WHAT THIS TASK INVOLVES:
Before repeating the entries below, strip out every picture and keep all else as it is.

+++ STUDY MATERIAL +++

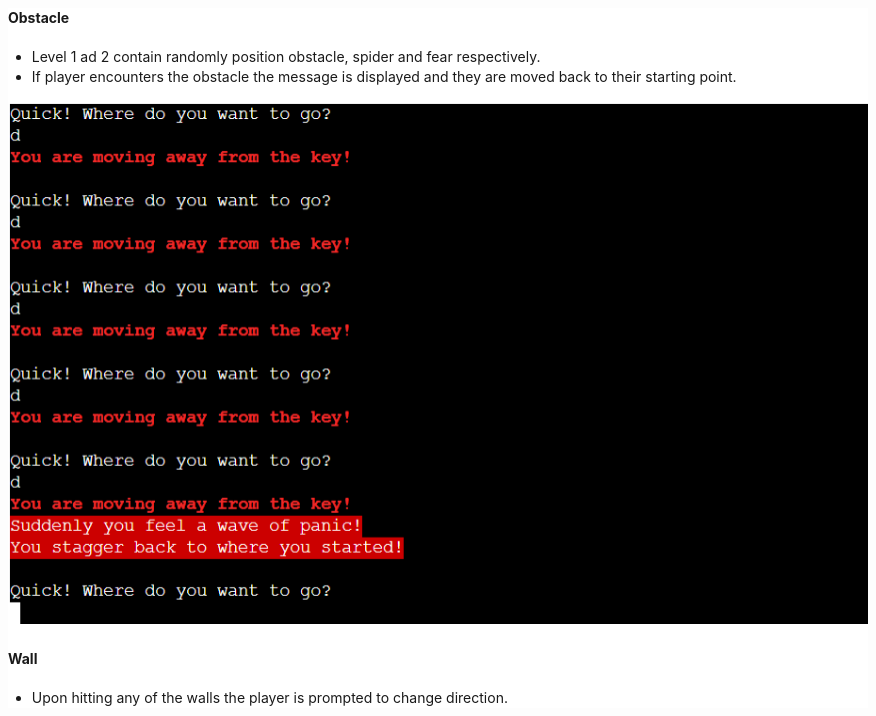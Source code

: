 #### Obstacle

* Level 1 ad 2 contain randomly position obstacle, spider and fear respectively.
* If player encounters the obstacle the message is displayed and they are moved back to their starting point.

![Obstacle](assets/obstacle.png)

#### Wall

* Upon hitting any of the walls the player is prompted to change direction.
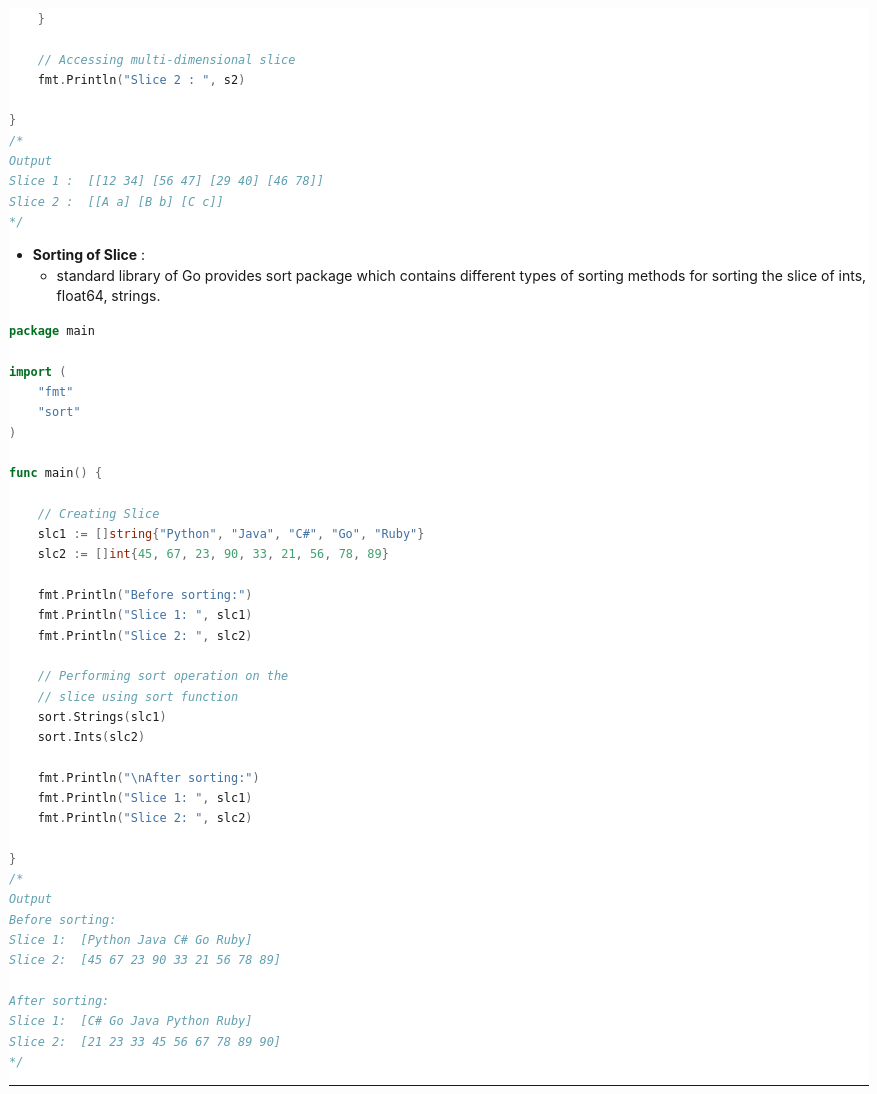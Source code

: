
 ```go
    }
 
    // Accessing multi-dimensional slice
    fmt.Println("Slice 2 : ", s2)
 
}
/*
Output
Slice 1 :  [[12 34] [56 47] [29 40] [46 78]]
Slice 2 :  [[A a] [B b] [C c]]
*/
```

- **Sorting of Slice** :
    - standard library of Go provides sort package which contains different types of sorting methods for sorting the slice of ints, float64, strings.

```go
package main
 
import (
    "fmt"
    "sort"
)
 
func main() {
 
    // Creating Slice
    slc1 := []string{"Python", "Java", "C#", "Go", "Ruby"}
    slc2 := []int{45, 67, 23, 90, 33, 21, 56, 78, 89}
 
    fmt.Println("Before sorting:")
    fmt.Println("Slice 1: ", slc1)
    fmt.Println("Slice 2: ", slc2)
 
    // Performing sort operation on the
    // slice using sort function
    sort.Strings(slc1)
    sort.Ints(slc2)
 
    fmt.Println("\nAfter sorting:")
    fmt.Println("Slice 1: ", slc1)
    fmt.Println("Slice 2: ", slc2)
 
}
/*
Output
Before sorting:
Slice 1:  [Python Java C# Go Ruby]
Slice 2:  [45 67 23 90 33 21 56 78 89]

After sorting:
Slice 1:  [C# Go Java Python Ruby]
Slice 2:  [21 23 33 45 56 67 78 89 90]
*/
```

---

+++

OUTPUT FOR THIS TASK:
Source code

: #### Obstacle

* Level 1 ad 2 contain randomly position obstacle, spider and fear respectively.
* If player encounters the obstacle the message is displayed and they are moved back to their starting point.

![Obstacle](assets/obstacle.png)

#### Wall

* Upon hitting any of the walls the player is prompted to change direction.
Source code

:
 ```go
    }
 
    // Accessing multi-dimensional slice
    fmt.Println("Slice 2 : ", s2)
 
}
/*
Output
Slice 1 :  [[12 34] [56 47] [29 40] [46 78]]
Slice 2 :  [[A a] [B b] [C c]]
*/
```

- **Sorting of Slice** :
    - standard library of Go provides sort package which contains different types of sorting methods for sorting the slice of ints, float64, strings.

```go
package main
 
import (
    "fmt"
    "sort"
)
 
func main() {
 
    // Creating Slice
    slc1 := []string{"Python", "Java", "C#", "Go", "Ruby"}
    slc2 := []int{45, 67, 23, 90, 33, 21, 56, 78, 89}
 
    fmt.Println("Before sorting:")
    fmt.Println("Slice 1: ", slc1)
    fmt.Println("Slice 2: ", slc2)
 
    // Performing sort operation on the
    // slice using sort function
    sort.Strings(slc1)
    sort.Ints(slc2)
 
    fmt.Println("\nAfter sorting:")
    fmt.Println("Slice 1: ", slc1)
    fmt.Println("Slice 2: ", slc2)
 
}
/*
Output
Before sorting:
Slice 1:  [Python Java C# Go Ruby]
Slice 2:  [45 67 23 90 33 21 56 78 89]

After sorting:
Slice 1:  [C# Go Java Python Ruby]
Slice 2:  [21 23 33 45 56 67 78 89 90]
*/
```

---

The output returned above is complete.